Trail Conference Brings Together Diverse Group with A Common Goal

Seeming more like a large family reunion than a professional meeting, the first annual Civil Rights in Education Heritage Trail Conference at South Boston’s Prizery on October 21 was a great success. Over 150 attendees started arriving before 9 am and were greeted at the door by Southern Virginia Higher Education Center staff and others like the always-enthusiastic Joseph Epps from Chase City.

As busy as he is, Joseph Epps took time to praise the conference and the organizers. He said the buzz was still going at a meeting he attended after the Trail Conference. Colleagues “expressed positive comments about the conference, how informative, enlightened, and how much they learned by attending the Trail Conference and are looking forward to next year’s conference. Earlier today I attended Mecklenburg County Economic/Tourism Development Seminar, and we spent a very good portion of today’s meeting expressing how much we learned from the Trail Conference and quoted many examples that we could or should incorporate in our economic/tourism development plan for Mecklenburg County.”

“Not very often do we receive positive compliments about our endeavors. This is to let you know that I too congratulate all for such an outstanding Trail Conference.”

Catherine Stevens with the Southern Virginia Higher Education Center said simply, “Wow! I think the day was a success. Thanks for all you did to make it so.” Catherine coordinated registration and helped direct activities as the dozens of attendees separated into distinct tracts for panel discussions, and facilitated sessions.

Friends greeted friends, colleagues renewed acquaintances, and strangers met and mingled over coffee and stimulating conversation. Jessica Borsits, who is the Moton Museum webmaster and Prince Edward County alumna, was pleased to reconnect with her seventh grade English teacher, Ms. Barbara Daniel who was attending the conference to learn more about promoting a site along the trail she works closely with as a volunteer.

One secret to the great networking success of this conference seemed to be the combination of participants from such diverse backgrounds. Some were from academia, and others were tourism professionals. National, state, and local government officials were there to learn more. Still others were new to the process of promoting a historic site and were volunteers from localities all over the state. Everyone had a story to share, and lots of examples to learn from there.

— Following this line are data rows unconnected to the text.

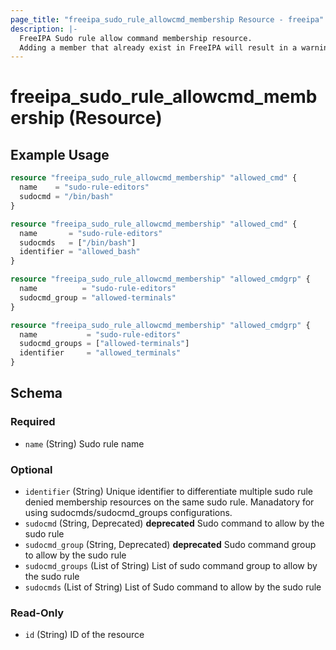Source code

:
 ```yaml
---
page_title: "freeipa_sudo_rule_allowcmd_membership Resource - freeipa"
description: |-
  FreeIPA Sudo rule allow command membership resource.
  Adding a member that already exist in FreeIPA will result in a warning but the member will be added to the state.
---
```


# freeipa_sudo_rule_allowcmd_membership (Resource)



## Example Usage

```terraform
resource "freeipa_sudo_rule_allowcmd_membership" "allowed_cmd" {
  name    = "sudo-rule-editors"
  sudocmd = "/bin/bash"
}

resource "freeipa_sudo_rule_allowcmd_membership" "allowed_cmd" {
  name       = "sudo-rule-editors"
  sudocmds   = ["/bin/bash"]
  identifier = "allowed_bash"
}

resource "freeipa_sudo_rule_allowcmd_membership" "allowed_cmdgrp" {
  name          = "sudo-rule-editors"
  sudocmd_group = "allowed-terminals"
}

resource "freeipa_sudo_rule_allowcmd_membership" "allowed_cmdgrp" {
  name           = "sudo-rule-editors"
  sudocmd_groups = ["allowed-terminals"]
  identifier     = "allowed_terminals"
}
```




<!-- schema generated by tfplugindocs -->
## Schema

### Required

- `name` (String) Sudo rule name

### Optional

- `identifier` (String) Unique identifier to differentiate multiple sudo rule denied membership resources on the same sudo rule. Manadatory for using sudocmds/sudocmd_groups configurations.
- `sudocmd` (String, Deprecated) **deprecated** Sudo command to allow by the sudo rule
- `sudocmd_group` (String, Deprecated) **deprecated** Sudo command group to allow by the sudo rule
- `sudocmd_groups` (List of String) List of sudo command group to allow by the sudo rule
- `sudocmds` (List of String) List of Sudo command to allow by the sudo rule

### Read-Only

- `id` (String) ID of the resource
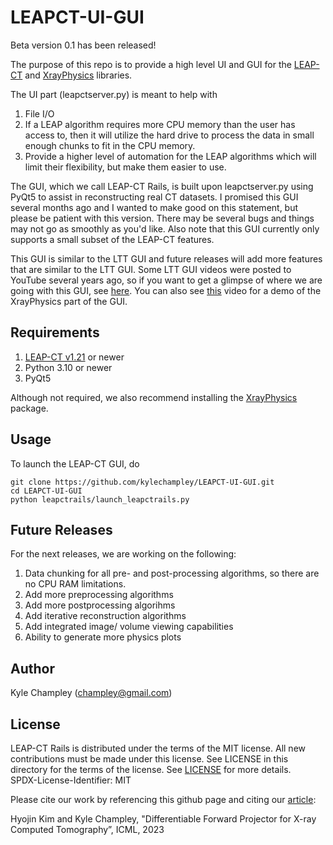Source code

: # LEAPCT-UI-GUI
Beta version 0.1 has been released!

The purpose of this repo is to provide a high level UI and GUI for the [LEAP-CT](https://github.com/LLNL/LEAP/) and [XrayPhysics](https://github.com/kylechampley/XrayPhysics) libraries.

The UI part (leapctserver.py) is meant to help with
1) File I/O
2) If a LEAP algorithm requires more CPU memory than the user has access to, then it will utilize the hard drive to process the data in small enough chunks to fit in the CPU memory.
3) Provide a higher level of automation for the LEAP algorithms which will limit their flexibility, but make them easier to use.

The GUI, which we call LEAP-CT Rails, is built upon leapctserver.py using PyQt5 to assist in reconstructing real CT datasets.  I promised this GUI several months ago and I wanted to make good on this statement, but please be patient with this version.  There may be several bugs and things may not go as smoothly as you'd like.  Also note that this GUI currently only supports a small subset of the LEAP-CT features.

This GUI is similar to the LTT GUI and future releases will add more features that are similar to the LTT GUI.  Some LTT GUI videos were posted to YouTube several years ago, so if you want to get a glimpse of where we are going with this GUI, see [here](https://www.youtube.com/watch?v=oVcFYh8oB4I).  You can also see [this](https://www.youtube.com/watch?v=VHt2kL85Ews) video for a demo of the XrayPhysics part of the GUI.


## Requirements
1) [LEAP-CT v1.21](https://github.com/LLNL/LEAP) or newer
2) Python 3.10 or newer
3) PyQt5

Although not required, we also recommend installing the [XrayPhysics](https://github.com/kylechampley/XrayPhysics) package.


## Usage
To launch the LEAP-CT GUI, do 

```
git clone https://github.com/kylechampley/LEAPCT-UI-GUI.git
cd LEAPCT-UI-GUI
python leapctrails/launch_leapctrails.py
```


## Future Releases

For the next releases, we are working on the following:
1) Data chunking for all pre- and post-processing algorithms, so there are no CPU RAM limitations.
2) Add more preprocessing algorithms
3) Add more postprocessing algorihms
4) Add iterative reconstruction algorithms
5) Add integrated image/ volume viewing capabilities
6) Ability to generate more physics plots


## Author
Kyle Champley (champley@gmail.com)


## License
LEAP-CT Rails is distributed under the terms of the MIT license. All new contributions must be made under this license. See LICENSE in this directory for the terms of the license.
See [LICENSE](LICENSE) for more details.  
SPDX-License-Identifier: MIT  

Please cite our work by referencing this github page and citing our [article](https://arxiv.org/abs/2307.05801):

Hyojin Kim and Kyle Champley, "Differentiable Forward Projector for X-ray Computed Tomography”, ICML, 2023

In the morning session, The State of Tourism in Virginia, keynote speaker Virginia Tourism Corporation CEO and President Alisa Bailey previewed a new ad, “Virginia – Where Love Lives.” She said that during a recession people make travel decisions differently, and Virginia is leveraging its marketing programs to take advantage of those trends. She said it is important to remember that everyone in a community is essential to tourism success. She gave the example, “If you have a good time, you tell six people. If you have a bad time, you tell ten.” Today, with visitors communicating online and through social networking, bad news can travel even faster than ever, so it’s important that all participants work to create a positive experience for visitors.

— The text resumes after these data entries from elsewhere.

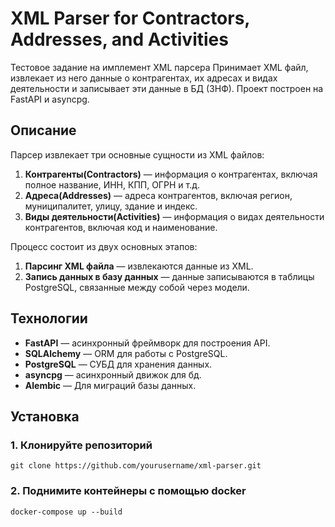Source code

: # XML Parser for Contractors, Addresses, and Activities

Тестовое задание на имплемент XML парсера
Принимает XML файл, извлекает из него данные о контрагентах, их адресах и видах деятельности и записывает эти данные в БД (3НФ).
Проект построен на FastAPI и asyncpg.

## Описание

Парсер извлекает три основные сущности из XML файлов:

1. **Контрагенты(Contractors)** — информация о контрагентах, включая полное название, ИНН, КПП, ОГРН и т.д.
2. **Адреса(Addresses)** — адреса контрагентов, включая регион, муниципалитет, улицу, здание и индекс.
3. **Виды деятельности(Activities)** — информация о видах деятельности контрагентов, включая код и наименование.

Процесс состоит из двух основных этапов:

1. **Парсинг XML файла** — извлекаются данные из XML.
2. **Запись данных в базу данных** — данные записываются в таблицы PostgreSQL, связанные между собой через модели.

## Технологии

- **FastAPI** — асинхронный фреймворк для построения API.
- **SQLAlchemy** — ORM для работы с PostgreSQL.
- **PostgreSQL** — СУБД для хранения данных.
- **asyncpg** — асинхронный движок для бд.
- **Alembic** — Для миграций базы данных.

## Установка

### 1. Клонируйте репозиторий
``` 
git clone https://github.com/yourusername/xml-parser.git
```

### 2. Поднимите контейнеры с помощью docker

```
docker-compose up --build

```

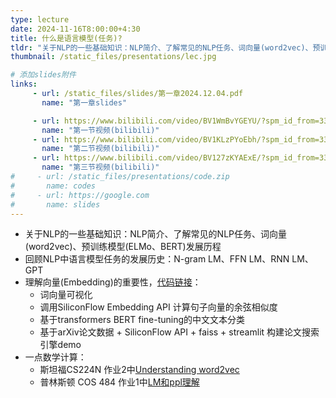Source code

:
 ```yaml
---
type: lecture
date: 2024-11-16T8:00:00+4:30
title: 什么是语言模型(任务)?
tldr: "关于NLP的一些基础知识：NLP简介、了解常见的NLP任务、词向量(word2vec)、预训练模型(ELMo、BERT)发展历程"
thumbnail: /static_files/presentations/lec.jpg

# 添加slides附件
links: 
     - url: /static_files/slides/第一章2024.12.04.pdf
       name: "第一章slides"

     - url: https://www.bilibili.com/video/BV1WmBvYGEYU/?spm_id_from=333.999.0.0
       name: "第一节视频(bilibili)"
     - url: https://www.bilibili.com/video/BV1KLzPYoEbh/?spm_id_from=333.999.0.0
       name: "第二节视频(bilibili)"
     - url: https://www.bilibili.com/video/BV127zKYAExE/?spm_id_from=333.999.0.0
       name: "第三节视频(bilibili)"
#     - url: /static_files/presentations/code.zip
#       name: codes
#     - url: https://google.com
#       name: slides
---
```


* 关于NLP的一些基础知识：NLP简介、了解常见的NLP任务、词向量(word2vec)、预训练模型(ELMo、BERT)发展历程
* 回顾NLP中语言模型任务的发展历史：N-gram LM、FFN LM、RNN LM、GPT
* 理解向量(Embedding)的重要性，[代码链接](https://github.com/MachineLovesLearning/llm101_codes)：
  - 词向量可视化
  - 调用SiliconFlow Embedding API 计算句子向量的余弦相似度
  - 基于transformers BERT fine-tuning的中文文本分类
  - 基于arXiv论文数据 + SiliconFlow API + faiss + streamlit 构建论文搜索引擎demo
* 一点数学计算：
  - 斯坦福CS224N 作业2中[Understanding word2vec](https://web.stanford.edu/class/cs224n/assignments/a2.pdf)
  - 普林斯顿 COS 484 作业1中[LM和ppl理解](https://princeton-nlp.github.io/cos484/assignments/a1.pdf)


<!-- **Suggested Readings:** -->
<!-- - [Readings 1](http://example.com) -->
<!-- - [Readings 2](http://example.com) -->
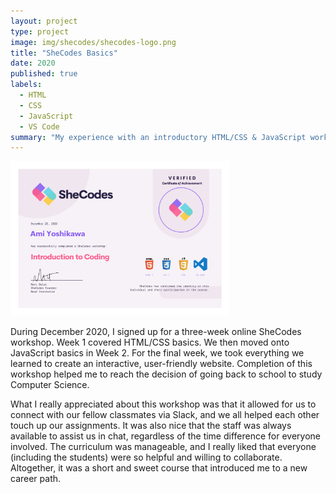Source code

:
 ```yaml
---
layout: project
type: project
image: img/shecodes/shecodes-logo.png
title: "SheCodes Basics"
date: 2020
published: true
labels:
  - HTML
  - CSS
  - JavaScript
  - VS Code
summary: "My experience with an introductory HTML/CSS & JavaScript workshop on SheCodes."
---
```


<div class="text-center p-4">
  <img width="350px" src="../img/shecodes/shecodes-certificate.png" class="img-thumbnail" >
</div>

During December 2020, I signed up for a three-week online SheCodes workshop. Week 1 covered HTML/CSS basics. We then moved onto JavaScript basics in Week 2. For the final week, we took everything we learned to create an interactive, user-friendly website. Completion of this workshop helped me to reach the decision of going back to school to study Computer Science.

What I really appreciated about this workshop was that it allowed for us to connect with our fellow classmates via Slack, and we all helped each other touch up our assignments. It was also nice that the staff was always available to assist us in chat, regardless of the time difference for everyone involved. The curriculum was manageable, and I really liked that everyone (including the students) were so helpful and willing to collaborate. Altogether, it was a short and sweet course that introduced me to a new career path. 

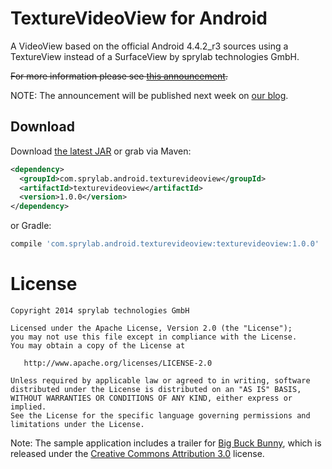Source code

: TextureVideoView for Android
============================

A VideoView based on the official Android 4.4.2_r3 sources using a TextureView instead of a SurfaceView by sprylab technologies GmbH.

~~For more information please see [this announcement][1].~~

NOTE: The announcement will be published next week on [our blog][5].

Download
--------

Download [the latest JAR][2] or grab via Maven:
```xml
<dependency>
  <groupId>com.sprylab.android.texturevideoview</groupId>
  <artifactId>texturevideoview</artifactId>
  <version>1.0.0</version>
</dependency>
```
or Gradle:
```groovy
compile 'com.sprylab.android.texturevideoview:texturevideoview:1.0.0'
```


License
=======

    Copyright 2014 sprylab technologies GmbH

    Licensed under the Apache License, Version 2.0 (the "License");
    you may not use this file except in compliance with the License.
    You may obtain a copy of the License at

       http://www.apache.org/licenses/LICENSE-2.0

    Unless required by applicable law or agreed to in writing, software
    distributed under the License is distributed on an "AS IS" BASIS,
    WITHOUT WARRANTIES OR CONDITIONS OF ANY KIND, either express or implied.
    See the License for the specific language governing permissions and
    limitations under the License.


Note: The sample application includes a trailer for [Big Buck Bunny][3], which is released under the [Creative Commons Attribution 3.0][4] license.

 [1]: http://sprylab.com
 [2]: http://repository.sonatype.org/service/local/artifact/maven/redirect?r=central-proxy&g=com.sprylab.android.texturevideoview&a=texturevideoview&v=LATEST
 [3]: http://www.bigbuckbunny.org
 [4]: http://creativecommons.org/licenses/by/3.0/
 [5]: http://sprylab.com/blog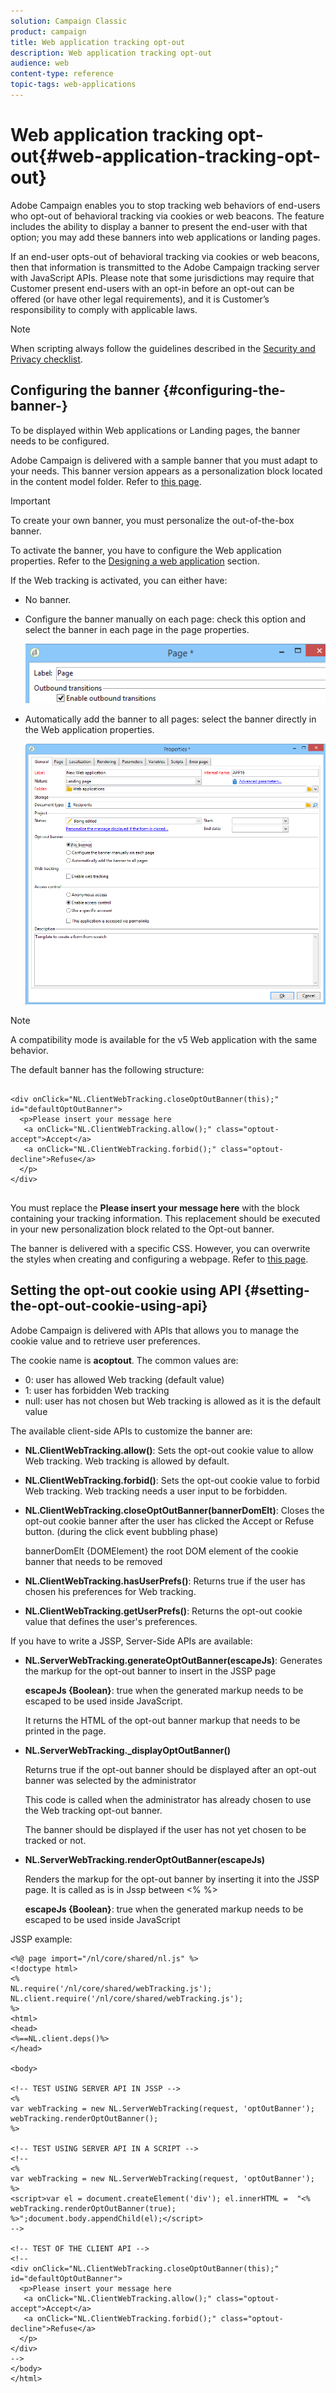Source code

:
 ```yaml
---
solution: Campaign Classic
product: campaign
title: Web application tracking opt-out
description: Web application tracking opt-out
audience: web
content-type: reference
topic-tags: web-applications
---
```


# Web application tracking opt-out{#web-application-tracking-opt-out}

Adobe Campaign enables you to stop tracking web behaviors of end-users who opt-out of behavioral tracking via cookies or web beacons. The feature includes the ability to display a banner to present the end-user with that option; you may add these banners into web applications or landing pages.

If an end-user opts-out of behavioral tracking via cookies or web beacons, then that information is transmitted to the Adobe Campaign tracking server with JavaScript APIs. Please note that some jurisdictions may require that Customer present end-users with an opt-in before an opt-out can be offered (or have other legal requirements), and it is Customer’s responsibility to comply with applicable laws.

>[!NOTE]
>
>When scripting always follow the guidelines described in the [Security and Privacy checklist](https://helpx.adobe.com/campaign/kb/acc-security.html#dev).

## Configuring the banner {#configuring-the-banner-}

To be displayed within Web applications or Landing pages, the banner needs to be configured.

Adobe Campaign is delivered with a sample banner that you must adapt to your needs. This banner version appears as a personalization block located in the content model folder. Refer to [this page](../../delivery/using/personalization-blocks.md).

>[!IMPORTANT]
>
>To create your own banner, you must personalize the out-of-the-box banner.

To activate the banner, you have to configure the Web application properties. Refer to the [Designing a web application](../../web/using/designing-a-web-application.md) section.

If the Web tracking is activated, you can either have:

* No banner.
* Configure the banner manually on each page: check this option and select the banner in each page in the page properties.

  ![](assets/pageproperties.png)

* Automatically add the banner to all pages: select the banner directly in the Web application properties.

  ![](assets/optoutconfig.png)

>[!NOTE]
>
>A compatibility mode is available for the v5 Web application with the same behavior.

The default banner has the following structure:

```

<div onClick="NL.ClientWebTracking.closeOptOutBanner(this);" id="defaultOptOutBanner">
  <p>Please insert your message here
   <a onClick="NL.ClientWebTracking.allow();" class="optout-accept">Accept</a>
   <a onClick="NL.ClientWebTracking.forbid();" class="optout-decline">Refuse</a>
  </p>
</div>
      
```

You must replace the **Please insert your message here** with the block containing your tracking information. This replacement should be executed in your new personalization block related to the Opt-out banner.

The banner is delivered with a specific CSS. However, you can overwrite the styles when creating and configuring a webpage. Refer to [this page](../../web/using/content-editor-interface.md).

## Setting the opt-out cookie using API {#setting-the-opt-out-cookie-using-api}

Adobe Campaign is delivered with APIs that allows you to manage the cookie value and to retrieve user preferences.

The cookie name is **acoptout**. The common values are:

* 0: user has allowed Web tracking (default value)
* 1: user has forbidden Web tracking
* null: user has not chosen but Web tracking is allowed as it is the default value

The available client-side APIs to customize the banner are:

* **NL.ClientWebTracking.allow()**: Sets the opt-out cookie value to allow Web tracking. Web tracking is allowed by default.
* **NL.ClientWebTracking.forbid()**: Sets the opt-out cookie value to forbid Web tracking. Web tracking needs a user input to be forbidden.
* **NL.ClientWebTracking.closeOptOutBanner(bannerDomElt)**: Closes the opt-out cookie banner after the user has clicked the Accept or Refuse button. (during the click event bubbling phase)

  bannerDomElt {DOMElement} the root DOM element of the cookie banner that needs to be removed

* **NL.ClientWebTracking.hasUserPrefs()**: Returns true if the user has chosen his preferences for Web tracking.
* **NL.ClientWebTracking.getUserPrefs()**: Returns the opt-out cookie value that defines the user's preferences.

If you have to write a JSSP, Server-Side APIs are available:

* **NL.ServerWebTracking.generateOptOutBanner(escapeJs)**: Generates the markup for the opt-out banner to insert in the JSSP page

  **escapeJs {Boolean}**: true when the generated markup needs to be escaped to be used inside JavaScript.

  It returns the HTML of the opt-out banner markup that needs to be printed in the page.

* **NL.ServerWebTracking._displayOptOutBanner()**

  Returns true if the opt-out banner should be displayed after an opt-out banner was selected by the administrator

  This code is called when the administrator has already chosen to use the Web tracking opt-out banner.

  The banner should be displayed if the user has not yet chosen to be tracked or not.

* **NL.ServerWebTracking.renderOptOutBanner(escapeJs)**

  Renders the markup for the opt-out banner by inserting it into the JSSP page. It is called as is in Jssp between <% %>

  **escapeJs {Boolean}**: true when the generated markup needs to be escaped to be used inside JavaScript

JSSP example:

```
<%@ page import="/nl/core/shared/nl.js" %>
<!doctype html>
<%
NL.require('/nl/core/shared/webTracking.js');
NL.client.require('/nl/core/shared/webTracking.js');
%>
<html>
<head>
<%==NL.client.deps()%>
</head>

<body>

<!-- TEST USING SERVER API IN JSSP -->
<% 
var webTracking = new NL.ServerWebTracking(request, 'optOutBanner');
webTracking.renderOptOutBanner();
%>

<!-- TEST USING SERVER API IN A SCRIPT -->
<!--
<% 
var webTracking = new NL.ServerWebTracking(request, 'optOutBanner');
%>
<script>var el = document.createElement('div'); el.innerHTML =  "<% webTracking.renderOptOutBanner(true); %>";document.body.appendChild(el);</script>
-->

<!-- TEST OF THE CLIENT API -->
<!--
<div onClick="NL.ClientWebTracking.closeOptOutBanner(this);" id="defaultOptOutBanner">
  <p>Please insert your message here
   <a onClick="NL.ClientWebTracking.allow();" class="optout-accept">Accept</a>
   <a onClick="NL.ClientWebTracking.forbid();" class="optout-decline">Refuse</a>
  </p>
</div>
-->
</body>
</html>
```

South Boston Mayor Carroll Thackston was thrilled to see so many hard working tourism, government, and civic leaders gathered at the Prizery for the Trail Conference. The Prizery is an award winning meeting place and a source of great local pride for the community. He said when the town lost so much of its tobacco and textile industries, they had these great buildings that were sitting as if waiting to be put back to work. Now the Prizery, and the structure next door that houses the Southern Virginia Higher Education Center, help bring new life to the heart of town. The town invested over seven million dollars in the development of the Prizery, and it has proved to be a prudent one, as participants in the Trail Conference learned. It is a great place to meet.

Thanks to those who took time to come and share their insights and experiences. Thanks also to those who took time out of their busy schedules to participate on October 21 in the first annual Civil Rights in Education Heritage Trail Conference in South Boston Virginia. We made history by honoring history that day. Our great appreciation also goes to the sponsors and partners who made the day possible for those fortunate enough to attend.

Trail Conference sponsors included The Dominion Foundation, Virginia Tourism Corporation, Robert Russa Moton Museum, Virginia’s Retreat, and the Southern Virginia Higher Education Center. Also made possible by event partner, the Martin Luther King, Jr. Memorial Commission.